Читать книгу Ветры судьбы - Иван Воронежский - Страница 18
Перекоп
ОглавлениеПосле прохладной ноябрьской ночи первые лучи солнца казались спасительными для пехоты. «Хорошо, что еще не зима, – подумал Яков Витковский, – и, скорее всего, до наступления холодов уже должна закончиться эта проклятая гражданская война, в которой брат убивает брата».
Кровь, кровь и кровь, кажется, вся великая Россия потонула в крови.
Он вспоминал те прекрасные времена спокойствия, когда ранним утром открывались ворота еврейского гетто в Кракове, и они с отцом толкали свою старую тачку, доверху набитую нехитрым скарбом, на местный рынок. Поляки нехотя брали их товар, некоторые нагло ухмылялись. Но его это не смущало, так же, как не смущала и эта базарная грязь, эта жижа, размешанная людскими ногами, которая забрызгивала его, уносившегося от погони местной шпаны.
Пенёнзы… Да, они отбирали у него пенёнзы, эту мелочь, оставленную ему отцом, конечно, если он не успевал унести ноги. Яшка очень гордился, когда отец прятал заработанный злотый подальше в свой специально изготовленный пояс. Ведь в нем была маленькая доля и его труда. Чаще всего торговля шла вяло, и время тянулось нудно. Но они с отцом выстаивали до самого так называемого конца, когда времени оставалось лишь для быстрого возвращения домой, рискуя быть отправленными на угольные рудники в Силезию. Именно так гласил закон: опоздавшему в гетто до закрытия ворот – ссылка и тяжелый каторжный труд. Но был и другой закон, который Яков, как и каждый еврейский ребенок, усвоил с молоком своей матери. Закон этот – Деньги. Они, имея магическую силу, убирали все препятствия на его пути, и в этом он убеждался не раз на своем жизненном опыте. Из всех случаев, подтверждающих их магическую силу, ему врезался в память, пожалуй, самый первый из его детства.

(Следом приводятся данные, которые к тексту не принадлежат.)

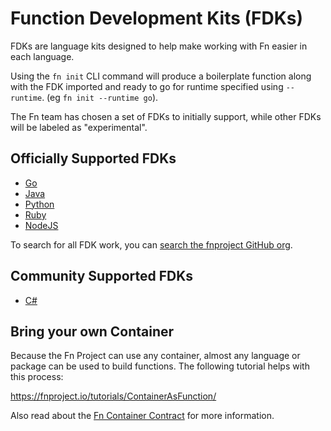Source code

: # Function Development Kits (FDKs)

FDKs are language kits designed to help make working with Fn easier in each language.

Using the `fn init` CLI command will produce a boilerplate function along with the FDK imported and ready to go for runtime specified using `--runtime`. (eg `fn init --runtime go`).

The Fn team has chosen a set of FDKs to initially support, while other FDKs will be labeled as "experimental".

## Officially Supported FDKs

* [Go](https://github.com/fnproject/docs/tree/master/fdks/fdk-go)
* [Java](https://github.com/fnproject/docs/blob/master/fdks/fdk-java/README.md)
* [Python](https://github.com/fnproject/docs/blob/master/fdks/fdk-python/README.md)
* [Ruby](https://github.com/fnproject/docs/tree/master/fdks/fdk-ruby)
* [NodeJS](https://github.com/fnproject/docs/tree/master/fdks/fdk-node)

To search for all FDK work, you can [search the fnproject GitHub org](https://github.com/fnproject?utf8=%E2%9C%93&q=FDK).

## Community Supported FDKs
 * [C#](https://github.com/Daniel15/fdk-dotnet)

## Bring your own Container

Because the Fn Project can use any container, almost any language or package can be used to build functions. The following tutorial helps with this process:

https://fnproject.io/tutorials/ContainerAsFunction/

Also read about the [Fn Container Contract](fn-format.md) for more information.

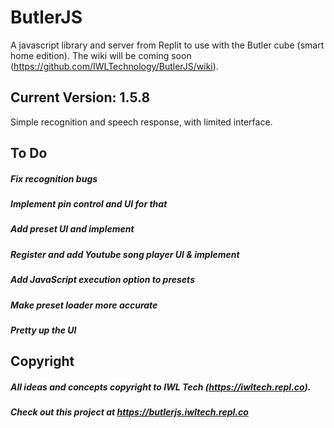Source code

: # ButlerJS

 A javascript library and server from Replit to use with the Butler cube (smart home edition). The wiki will be coming soon (https://github.com/IWLTechnology/ButlerJS/wiki).

## Current Version: 1.5.8

  Simple recognition and speech response, with limited interface.

## To Do

  ##### Fix recognition bugs
  ##### Implement pin control and UI for that
  ##### Add preset UI and implement
  ##### Register and add Youtube song player UI & implement
  ##### Add JavaScript execution option to presets
  ##### Make preset loader more accurate
  ##### Pretty up the UI

## Copyright

  ##### All ideas and concepts copyright to IWL Tech (https://iwltech.repl.co).
  ##### Check out this project at https://butlerjs.iwltech.repl.co
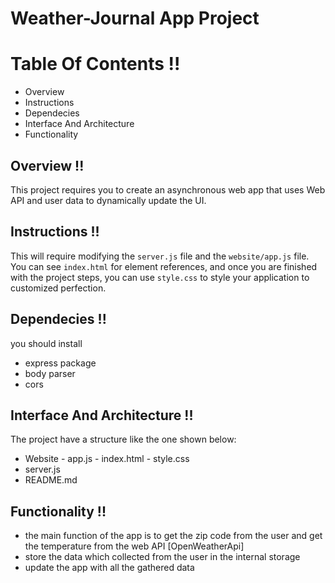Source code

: # Weather-Journal App Project

# Table Of Contents !!
- Overview
- Instructions
- Dependecies
- Interface And Architecture
- Functionality

## Overview !!
This project requires you to create an asynchronous web app that uses Web API and user data to dynamically update the UI. 

## Instructions !!
This will require modifying the `server.js` file and the `website/app.js` file. You can see `index.html` for element references, and once you are finished with the project steps, you can use `style.css` to style your application to customized perfection.

## Dependecies !!
you should install 
- express package
- body parser
- cors

## Interface And Architecture !!
The project have a structure like the one shown below:
- Website
       - app.js
       - index.html
       - style.css
- server.js
- README.md

## Functionality !!
- the main function of the app is to get the zip code from the user and get the temperature from the web API [OpenWeatherApi]
- store the data which collected from the user in the internal storage 
- update the app with all the gathered data 


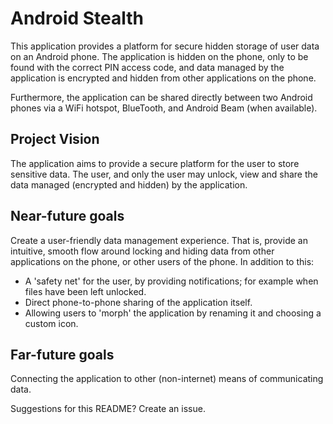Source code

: Android Stealth
===============

This application provides a platform for secure hidden storage of user data on an Android phone. The application is hidden on the phone, only to be found with the correct PIN access code, and data managed by the application is encrypted and hidden from other applications on the phone.

Furthermore, the application can be shared directly between two Android phones via a WiFi hotspot, BlueTooth, and Android Beam (when available).

Project Vision
--------------

The application aims to provide a secure platform for the user to store sensitive data. The user, and only the user may unlock, view and share the data managed (encrypted and hidden) by the application. 

Near-future goals
-----------------
Create a user-friendly data management experience. That is, provide an intuitive, smooth flow around locking and hiding data from other applications on the phone, or other users of the phone. In addition to this:
* A 'safety net' for the user, by providing notifications; for example when files have been left unlocked.
* Direct phone-to-phone sharing of the application itself.
* Allowing users to 'morph' the application by renaming it and choosing a custom icon.

Far-future goals
----------------
Connecting the application to other (non-internet) means of communicating data.

Suggestions for this README? Create an issue.
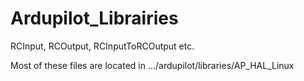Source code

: # Ardupilot_Librairies
RCInput, RCOutput, RCInputToRCOutput etc.

Most of these files are located in .../ardupilot/libraries/AP_HAL_Linux
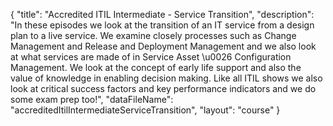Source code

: {
	"title": "Accredited ITIL Intermediate - Service Transition",
	"description": "In these episodes we look at the transition of an IT service from a design plan to a live service. We examine closely processes such as Change Management and Release and Deployment Management and we also look at what services are made of in Service Asset \u0026 Configuration Management. We look at the concept of early life support and also the value of knowledge in enabling decision making. Like all ITIL shows we also look at critical success factors and key performance indicators and we do some exam prep too!",
	"dataFileName": "accreditedItilIntermediateServiceTransition",
	"layout": "course"
}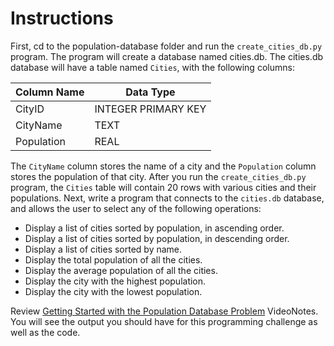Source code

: # Instructions 

First, cd to the population-database folder and run the `create_cities_db.py` program. The program will create a database named cities.db. The cities.db database will have a table named `Cities`, with the following columns:


| Column Name | Data Type |
| ----------- | --------- |
| CityID | INTEGER PRIMARY KEY |
| CityName | TEXT |
| Population | REAL |

The `CityName` column stores the name of a city and the `Population` column stores the population of that city. After you run the `create_cities_db.py` program, the `Cities` table will contain 20 rows with various cities and their populations. Next, write a program that connects to the `cities.db` database, and allows the user to select any of the following operations:

* Display a list of cities sorted by population, in ascending order. 
* Display a list of cities sorted by population, in descending order.
* Display a list of cities sorted by name.
* Display the total population of all the cities.
* Display the average population of all the cities.
* Display the city with the highest population.
* Display the city with the lowest population.

Review [Getting Started with the Population Database Problem](https://mediaplayer.pearsoncmg.com/assets/gaddis_sowp6e_getting_started_with_population_db_prob) VideoNotes. You will see the output you should have for this programming challenge as well as the code.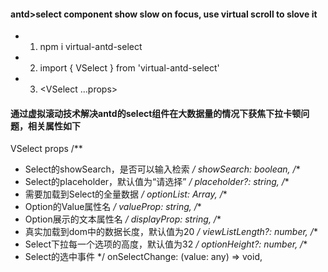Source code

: #### antd>select component show slow on focus, use virtual scroll to slove it
+ 1. npm i virtual-antd-select
+ 2. import { VSelect } from 'virtual-antd-select'
+ 3. <VSelect ...props>

#### 通过虚拟滚动技术解决antd的select组件在大数据量的情况下获焦下拉卡顿问题，相关属性如下
  VSelect props
  /**
   * Select的showSearch，是否可以输入检索
   */
  showSearch: boolean,
  /**
   * Select的placeholder，默认值为“请选择”
   */
  placeholder?: string,
  /**
   * 需要加载到Select的全量数据
   */
  optionList: Array<any>,
  /**
   * Option的Value属性名
   */
  valueProp: string,
  /**
   * Option展示的文本属性名
   */
  displayProp: string,
  /**
   * 真实加载到dom中的数据长度，默认值为20
   */
  viewListLength?: number,
  /**
   * Select下拉每一个选项的高度，默认值为32
   */
  optionHeight?: number,
  /**
   * Select的选中事件
   */
  onSelectChange: (value: any) => void,
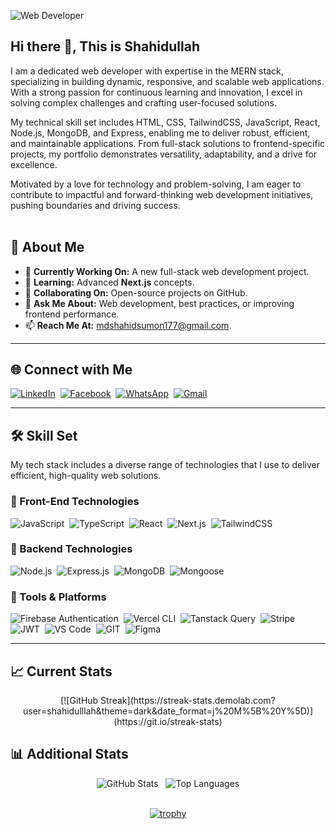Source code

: ![Web Developer](https://i.ibb.co/CWdzZjx/Black-and-White-Gradient-Personal-Linked-In-Banner.png)

## Hi there 👋, This is Shahidullah

I am a dedicated web developer with expertise in the MERN stack, specializing in building dynamic, responsive, and scalable web applications. With a strong passion for continuous learning and innovation, I excel in solving complex challenges and crafting user-focused solutions.

My technical skill set includes HTML, CSS, TailwindCSS, JavaScript, React, Node.js, MongoDB, and Express, enabling me to deliver robust, efficient, and maintainable applications. From full-stack solutions to frontend-specific projects, my portfolio demonstrates versatility, adaptability, and a drive for excellence.

Motivated by a love for technology and problem-solving, I am eager to contribute to impactful and forward-thinking web development initiatives, pushing boundaries and driving success.
<br/> <br/> 

## 🌟 **About Me**

- 🔭 **Currently Working On:** A new full-stack web development project.  
- 🌱 **Learning:** Advanced **Next.js** concepts.  
- 👯 **Collaborating On:** Open-source projects on GitHub.  
- 💬 **Ask Me About:** Web development, best practices, or improving frontend performance.  
- 📫 **Reach Me At:** [mdshahidsumon177@gmail.com](mailto:mdshahidsumon177@gmail.com).

---

## 🌐 Connect with Me

[![LinkedIn](https://img.shields.io/badge/LinkedIn-%230077B5.svg?logo=linkedin&logoColor=white)](https://www.linkedin.com/in/shahidulllah "Connect on LinkedIn")&nbsp;
[![Facebook](https://img.shields.io/badge/Facebook-%231877F2.svg?logo=Facebook&logoColor=white)](https://www.facebook.com/shahidullllah "Visit my Facebook profile")&nbsp;
[![WhatsApp](https://img.shields.io/badge/WhatsApp-25D366?logo=whatsapp&logoColor=white)](https://wa.me/+8801747162648 "Message me on WhatsApp")&nbsp;
[![Gmail](https://img.shields.io/badge/Gmail-D14836?logo=gmail&logoColor=white)](mailto:mdshahidsumon177@gmail.com "Email me")

---

## 🛠️ Skill Set

My tech stack includes a diverse range of technologies that I use to deliver efficient, high-quality web solutions.

### 🎨 Front-End Technologies

![JavaScript](https://img.shields.io/badge/javascript-%23323330.svg?logo=javascript&logoColor=%23F7DF1E)&nbsp;
![TypeScript](https://img.shields.io/badge/typescript-%23007ACC.svg?logo=typescript&logoColor=white)&nbsp;
![React](https://img.shields.io/badge/react-%2320232a.svg?logo=react&logoColor=%2361DAFB)&nbsp;
![Next.js](https://img.shields.io/badge/Next.js-%23000000.svg?logo=next.js)&nbsp;
![TailwindCSS](https://img.shields.io/badge/tailwindcss-%2338B2AC.svg?logo=tailwind-css&logoColor=white)&nbsp;

### 🔧 Backend Technologies

![Node.js](https://img.shields.io/badge/node.js-6DA55F?logo=node.js&logoColor=white)&nbsp;
![Express.js](https://img.shields.io/badge/express.js-%23404d59.svg?logo=express&logoColor=%2361DAFB)&nbsp;
![MongoDB](https://img.shields.io/badge/MongoDB-%234ea94b.svg?logo=mongodb&logoColor=white)&nbsp;
![Mongoose](https://img.shields.io/badge/mongoose-%23880000.svg?logo=mongoose&logoColor=white)&nbsp;

### 🚀 Tools & Platforms

![Firebase Authentication](https://img.shields.io/badge/Firebase-Authentication-FFCA28?logo=Firebase&logoColor=white&labelColor=dd2c00)&nbsp;
![Vercel CLI](https://img.shields.io/badge/vercel%20cli-%23000000.svg?logo=vercel&logoColor=white)&nbsp;
![Tanstack Query](https://img.shields.io/badge/tanstack%20query-%23FF4154.svg?logo=react-query&logoColor=white)&nbsp;
![Stripe](https://img.shields.io/badge/Stripe-%231e1e1e.svg?logo=stripe&logoColor=%2364C4ED)&nbsp;
![JWT](https://img.shields.io/badge/JWT-black?logo=JSON%20web%20tokens)&nbsp;
![VS Code](https://img.shields.io/badge/VS%20Code-007ACC?logo=visual-studio-code&logoColor=white)&nbsp;
![GIT](https://img.shields.io/badge/Git-fc6d26?logo=git&logoColor=white)&nbsp;
![Figma](https://img.shields.io/badge/Figma-F24E1E?logo=figma&logoColor=white)&nbsp;

---

## 📈 Current Stats

<div align="center">   
[![GitHub Streak](https://streak-stats.demolab.com?user=shahidulllah&theme=dark&date_format=j%20M%5B%20Y%5D)](https://git.io/streak-stats)
</div>

## 📊 Additional Stats

<div align="center">
    <img src="https://github-readme-stats.vercel.app/api?username=shahidulllah&show_icons=true&theme=transparent" alt="GitHub Stats">&nbsp;&nbsp;
    <img src="https://github-readme-stats.vercel.app/api/top-langs/?username=shahidulllah&show_icons=true&theme=transparent&layout=compact" alt="Top Languages"><br/><br/>
    
[![trophy](https://github-profile-trophy.vercel.app/?username=shahidulllah&&show_icons=true&theme=transparent&layout=compact)](https://github.com/ryo-ma/github-profile-trophy)
</div>
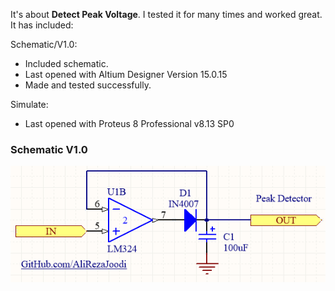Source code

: It's about **Detect Peak Voltage**. I tested it for many times and worked great. It has included:

Schematic/V1.0:
- Included schematic.
- Last opened with Altium Designer Version 15.0.15
- Made and tested successfully.

Simulate:
- Last opened with Proteus 8 Professional v8.13 SP0

### Schematic V1.0
![This is an image](https://github.com/AliRezaJoodi/Electronic-Modules/blob/main/Detect%20Peak%20Voltage/Schematic/V1.0.png?raw=true)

– Стоять, пся крэв, – как раскат небесного грома, прогремел хриплый голос полицая. На мгновение показалось, как будто вечернее небо разорвалось напополам, когда полицейская дубина стремительно опустилась на отцовскую голову. И, как в кадре замедленного кинофильма, плавно, но с душераздирающим скрипом, вторая половина ворот догнала первую и тяжелый, кованый засов с лязгом подчеркнул их катастрофически бедственное положение. «Да, вот она премия, вот этот мицвах за удачную торговлю», – подумал он.
– Ну что, жидовское отродье, пойдем копать уголек, – толстая рожа с усами, как у таракана, улыбаясь, подняла дубинку для второго удара.
– Пане полицай, прошу вас, не губите нас с татом, – пытался Яков умолить разъяренного зверя.
– Молчи щенок, когда взрослые дяди разговаривают, – и могучая волосатая рука сдавила ворот его рубахи так, что оранжевые круги поплыли у него перед глазами.
К их счастью отец не потерял сознание.
– Сколько, – прохрипел Исаак.
– Двадцать злотых, и две минуты врата будут открыты, чтобы ты и твоё отродье успели убрать свои вонючие задницы.
– Але я маю тильки десять и клянусь моей Сарой, до восхода солнца я принесу остатне…
– Янек! Отворяй ворота. Не могу глядеть, как эта пся крэв мочится у штаны, – волосатая рука прослабила его дыхание, и незамедлительный удар кованного сапога по ягодицам напомнил ему о необходимости поторопиться.
Постукивая стальным ободом по мостовой, их тачка влетела на территорию гетто.
Будучи двенадцатилетним мальчишкой, он уже начинал понимать неравенство своего положения среди сверстников на улице и поэтому старался избегать их. Старался больше уделять внимания книгам. Его покойная мама Надежда Антоновна Гомельфарб любила хвалить его, поглаживая рукой по голове: «Расти, Яшка, умным. Ты у нас талант и вся надежда только на тебя». И он грыз науку своими еще неокрепшими мозгами.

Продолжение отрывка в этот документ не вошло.